Little said that Mike, being a bit older than him, was somewhat of a father figure for him rather than just a boss while he worked at the bank.

“He was more like a father figure, but more than anything else, he was a tremendous mentor,” Little said.

Colony Bank Manager Tessia Wilder echoed that sentiment, saying Mike had also been a great mentor for her.

“He was a phenomenal mentor to me as I got deeper into my career in banking. I have had such a big support system, and Mike was integrated right in the middle.” Wilder said.

Wilder said Mike was her mentor on Leadership Troup and later after she graduated from the program and served on the chamber board.

Several members of the current chamber leadership went through an earlier Troup Leadership class in 2017.

“I personally was very fortunate to get to know Mike through our Leadership Troup class,” Chamber President Connie Hensler said. “Once I started working with the chamber, I got to know him even better in his role as a board member. He was a diplomat and chaired our Small Business Committee.

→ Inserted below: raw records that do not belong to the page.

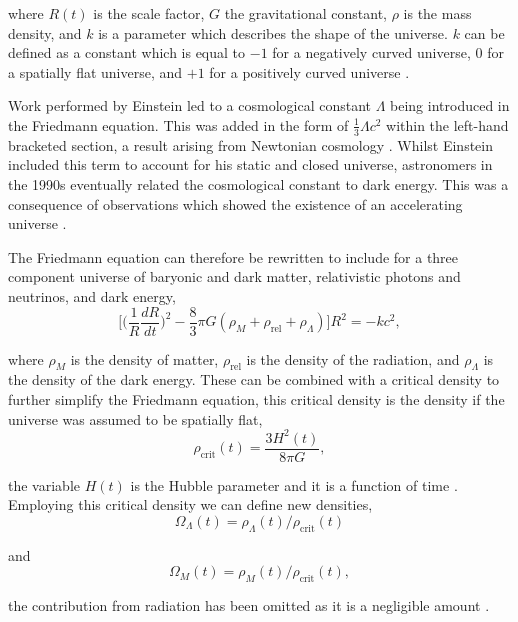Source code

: \documentclass[twocolumn]{revtex4}
\begin{document}
where $R(t)$ is the scale factor, $G$ the gravitational constant, $\rho$ is the mass density, and $k$ is a parameter which describes the shape of the universe. $k$ can be defined as a constant which is equal to $-1$ for a negatively curved universe, $0$ for a spatially flat universe, and $+1$ for a positively curved universe \cite{mod_ast, longair}. 

Work performed by Einstein led to a cosmological constant $\Lambda$ being introduced in the Friedmann equation. This was added in the form of $\tfrac{1}{3}\Lambda c^2$ within the left-hand bracketed section, a result arising from Newtonian cosmology \cite{mod_ast}. Whilst Einstein included this term to account for his static and closed universe, astronomers in the 1990s eventually related the cosmological constant to dark energy. This was a consequence of observations which showed the existence of an accelerating universe \cite{mod_ast}. 

The Friedmann equation can therefore be rewritten to include for a three component universe of baryonic and dark matter, relativistic photons and neutrinos, and dark energy, 
\begin{equation}
\Big[ \Big( \frac{1}{R} \frac{dR}{dt} \Big)^2 - \frac{8}{3} \pi G (\rho_{M} + \rho_{\text{rel}} + \rho_{\Lambda} )\Big] R^2 = -kc^2,
\end{equation}

where $\rho_{M}$ is the density of matter, $\rho_{\text{rel}}$ is the density of the radiation, and $\rho_{\Lambda}$ is the density of the dark energy. These can be combined with a critical density to further simplify the Friedmann equation, this critical density is the density if the universe was assumed to be spatially flat,
\begin{equation}
\rho_{\text{crit}} (t) = \frac{3 H^2(t)}{8 \pi G},
\end{equation}

the variable $H(t)$ is the Hubble parameter and it is a function of time \cite{mod_ast}. Employing this critical density we can define new densities,
\begin{equation}
\Omega_{\Lambda}(t) = \rho_{\Lambda}(t) / \rho_{\text{crit}}(t)
\end{equation}

and 
\begin{equation}
\Omega_{M}(t) = \rho_{M}(t) / \rho_{\text{crit}}(t),
\end{equation}

the contribution from radiation has been omitted as it is a negligible amount \cite{mod_ast}.
\end{document}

He was just always so positive and always so upbeat about our community.”

Past Chamber Board President Jamey Jackson also attended Leadership Troup with Mike and Hensler. Jackson said Mike was one of the first people he began to see regularly when he moved back to LaGrange in 2016.

“We started to see a lot of each other at public functions and very quickly got to know one another,” Jackson said. “That morphed into when we did the THINC Expeditions high school apprenticeship program. Mike was one of my first partners in the program setting up high school apprenticeships, letting students come and work on Saturday mornings and work as greeters in the lobby of the bank. He was basically considered a founding member along with us of that program, which led to us serving together on the chamber board for many years.”

“Mike was just a really good-hearted guy. He never met a stranger. He always had a smile on his face. He always wanted to know you he wanted to know about you, wanted to know about your family and where you’re from,” Jackson said.

Mike wasn’t from LaGrange, but he and his wife Leanne (56) made it their home, even after retiring from the bank to switch industries and take a job outside LaGrange as director of wholesale sales at Myron Mixon Smokers.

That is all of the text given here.